The girls slipped out the back door, and sometimes staying with the sleeping children the girls dropped to sleep in their chairs. [16; 99]

The many open threads of the book finally converge toward a singular direction, as it grows in people’s mind that they should throw party to the benevolent Doc. Cannery Row is a fantasy, and yet the instrument by which Steinbeck achieves this utopia is so human, so flesh-and-blood. In the midst of impoverished existence, life goes on. Connections are made as individual alienation is conquered. The lonely is reached out to; the sick is taken care of; the starved is fed. Humanity prevails over conventional wisdom.

196 pp. [Read/Skim/Toss] [Buy/Borrow]

10 Responses

  1. The last Steinbeck I read was East of Eden, suffice to say the book left quite an impression, guess I’ll be picking this up next. Thanks for sharing your thoughts 🙂 Great blog you have here.

    • Thanks Joanna. I was very thrilled by East of Eden, which I finished in about two days. I admire the depth to which Steinbeck explores human connection in love, loss, friendship, and family.

  2. I remember working my way through just about everything Steinbeck wrote when I was in my 20s, and I recall being favorably impressed and–perhaps more importantly–entertained. By the time I belatedly made it through graduate school (M.A. English/Literature), I noted that Steinbeck, except for his GRAPES OF WRATH, had little respect among literary critics and within academia. Well, with all of that having been noted, I would now note—in response to your superb blog–that I think it is time I ignore academia and critics but instead revisit my early, positive experiences by rereading Steinbeck. Perhaps I will begin with CANNERY ROW.

    BTW, you have a great blog (but I already mentioned that), and I look forward to visiting often. Regards from the Gulf coast.

  3. I’ve read only a sliver of Steinbeck’s oeuvre, but your review convinces me I should rectify that! We actually have a collection of his shorter fiction at home, and I know it includes Cannery Row. Steinbeck is an author I definitely intend to revisit this year.

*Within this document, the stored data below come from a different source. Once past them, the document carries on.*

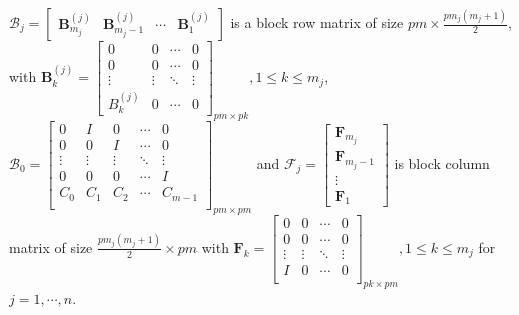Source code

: \documentclass[12pt, reqno]{amsart}
\theoremstyle{definition}
\theoremstyle{remark}
\numberwithin{equation}{section}
\begin{document}
\noindent
$\mathcal{B}_j = \begin{bmatrix}
\textbf{B}_{m_j}^{(j)} & \textbf{B}_{m_j-1}^{(j)} & \cdots & \textbf{B}_1^{(j)}
\end{bmatrix}$ is a block row matrix of size $\displaystyle pm \times 
\frac{pm_j(m_j+1)}{2}$, with $\textbf{B}_k^{(j)} = \begin{bmatrix}
0 & 0 & \cdots & 0 \\
0 & 0 & \cdots & 0 \\
\vdots & \vdots & \ddots & \vdots \\
B_{k}^{(j)} & 0 & \cdots & 0
\end{bmatrix}_{pm \times pk}, 1 \leq k \leq m_j $, \\
$\mathcal{B}_0 = \begin{bmatrix}
0 & I & 0 & \cdots & 0\\
0 & 0 & I & \cdots & 0\\
\vdots & \vdots & \vdots & \ddots & \vdots\\
0 & 0 & 0 & \cdots & I\\
C_0 & C_1 & C_2 & \cdots & C_{m-1}\\ 
\end{bmatrix}_{pm \times pm}$ and
$\mathcal{F}_j = \begin{bmatrix}
\textbf{F}_{m_j} \\
\textbf{F}_{m_j-1} \\
\vdots \\
\textbf{F}_1
\end{bmatrix}$ is block column \\
matrix of size $\displaystyle \frac{pm_j(m_j+1)}{2} 
\times pm$ with $ \textbf{F}_k =\begin{bmatrix}
0 & 0 & \cdots & 0\\
0 & 0 & \cdots & 0\\
\vdots & \vdots & \ddots & \vdots \\
I & 0 & \cdots & 0 \\
\end{bmatrix}_{pk \times pm}, 1 \leq k \leq m_j$ for $j = 1,\cdots, n$.
\end{document}
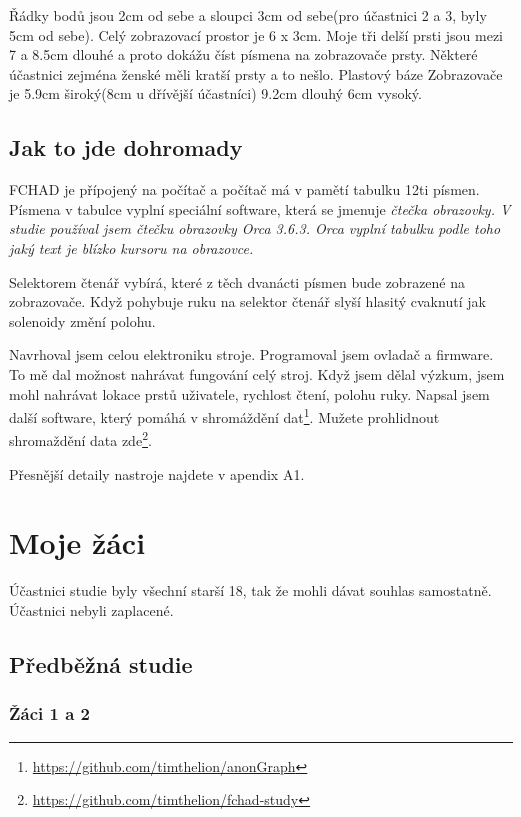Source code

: Řádky bodů jsou 2cm od sebe a sloupci 3cm od sebe(pro účastnici 2 a 3, byly 5cm od sebe).  Celý zobrazovací prostor je 6 x 3cm.  Moje tři delší prsti jsou mezi 7 a 8.5cm dlouhé a proto dokážu číst písmena na zobrazovače prsty.  Některé účastnici zejména ženské měli kratší prsty a to nešlo.  Plastový báze Zobrazovače je 5.9cm široký(8cm u dřívější účastníci) 9.2cm dlouhý 6cm vysoký.

\subsection{Jak to jde dohromady}

FCHAD je přípojený na počítač a počítač má v pamětí tabulku 12ti písmen.  Písmena v tabulce vyplní speciální software, která se jmenuje \em čtečka obrazovky\em .  V studie používal jsem čtečku obrazovky Orca 3.6.3. Orca vyplní tabulku podle toho jaký text je blízko kursoru na obrazovce.

Selektorem čtenář vybírá, které z těch dvanácti písmen bude zobrazené na zobrazovače. Když pohybuje ruku na selektor čtenář slyší hlasitý cvaknutí jak solenoidy změní polohu.

Navrhoval jsem celou elektroniku stroje. Programoval jsem ovladač a firmware.  To mě dal možnost nahrávat fungování celý stroj.  Když jsem dělal výzkum, jsem mohl nahrávat lokace prstů uživatele, rychlost čtení, polohu ruky.  Napsal jsem další software, který pomáhá v shromáždění dat\footnote{\url{https://github.com/timthelion/anonGraph}}.  Mužete prohlidnout shromaždění data zde\footnote{\url{https://github.com/timthelion/fchad-study}}.

Přesnější detaily nastroje najdete v apendix A1.

\section{Moje žáci}

Účastnici studie byly všechní starší 18, tak že mohli dávat souhlas samostatně.  Účastnici nebyli zaplacené.

\subsection{Předběžná studie}

\subsubsection{Žáci 1 a 2}


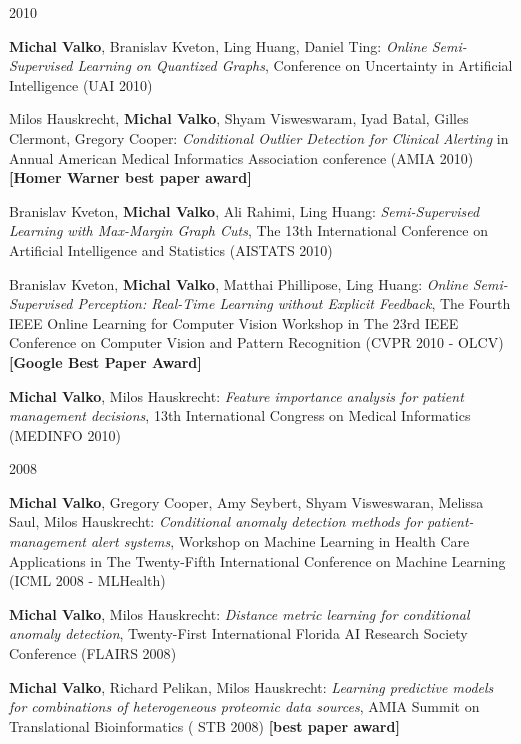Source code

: \documentclass{resume}
\begin{document}
\begin{category}{2010}


\citembullet    
{\bf Michal Valko}, Branislav Kveton, Ling Huang, Daniel Ting: 
\emph{Online Semi-Supervised Learning on Quantized Graphs},
Conference on Uncertainty in Artificial Intelligence
({\sf UAI 2010})

\citembullet
Milos Hauskrecht, {\bf Michal Valko},  Shyam Visweswaram, Iyad Batal, Gilles Clermont, Gregory Cooper:
\emph{Conditional Outlier Detection for Clinical Alerting} in Annual American Medical Informatics
Association conference ({\sf AMIA 2010}) 
{\bf [Homer Warner best paper award]}

\citembullet
Branislav Kveton, {\bf Michal Valko}, Ali Rahimi, Ling Huang:
\emph{Semi-Supervised Learning with Max-Margin Graph Cuts},
The 13th International Conference on Artificial Intelligence and Statistics
({\sf AISTATS 2010})

\citembullet
Branislav Kveton, {\bf Michal Valko}, Matthai Phillipose, Ling Huang:
\emph{Online Semi-Supervised Perception: Real-Time Learning without Explicit
Feedback},
The Fourth IEEE Online Learning for Computer Vision Workshop in The 23rd IEEE
Conference on Computer Vision and Pattern Recognition
({\sf CVPR 2010 - OLCV})  {\bf [Google Best Paper Award]}


\citembullet
{\bf Michal Valko}, Milos Hauskrecht:
\emph{Feature importance analysis for patient management decisions}, 
13th International Congress on Medical Informatics ({\sf MEDINFO 2010})

\end{category}
\begin{category}{2008}


\citembullet
{\bf Michal Valko}, Gregory Cooper, Amy Seybert, Shyam Visweswaran, Melissa Saul, Milos Hauskrecht:
\emph{Conditional anomaly detection methods for patient-management alert systems}, Workshop on
Machine Learning in Health Care Applications in The Twenty-Fifth International Conference on
Machine Learning ({\sf ICML 2008 - MLHealth})

\citembullet    
{\bf Michal Valko}, Milos Hauskrecht: \emph{Distance metric learning for conditional anomaly detection},
Twenty-First International Florida AI Research Society Conference ({\sf FLAIRS 2008})

\citembullet    
{\bf Michal Valko},  Richard Pelikan, Milos Hauskrecht: \emph{Learning predictive models for combinations of heterogeneous
proteomic data sources}, AMIA Summit on Translational Bioinformatics ({\sf
      STB 2008})  {\bf [best paper award]}

\end{category}
\end{document}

  4. Cannery Row is one the books I read when the world seems like a dim and drab place that drag’s you down. I have read it 10+ times since the 60’s and I think I’ll start it again when I finish the book I’m reading. Try Sweet Thursday sometime. It’s not as good but it’s a sequel to Cannery Row and it’s worth continuing the story.

  5. I’m heading to Monterey tonight and hope to visit Cannery Row on Wed. While not one of my favorite Steinbeck novels (and I have read them all), I do like it. There is just something wonderful and simply beautiful about his writing!

  6. I always (unfairly, it seems) dismissed this book. Now I’m going to go back and look at it again. Thanks!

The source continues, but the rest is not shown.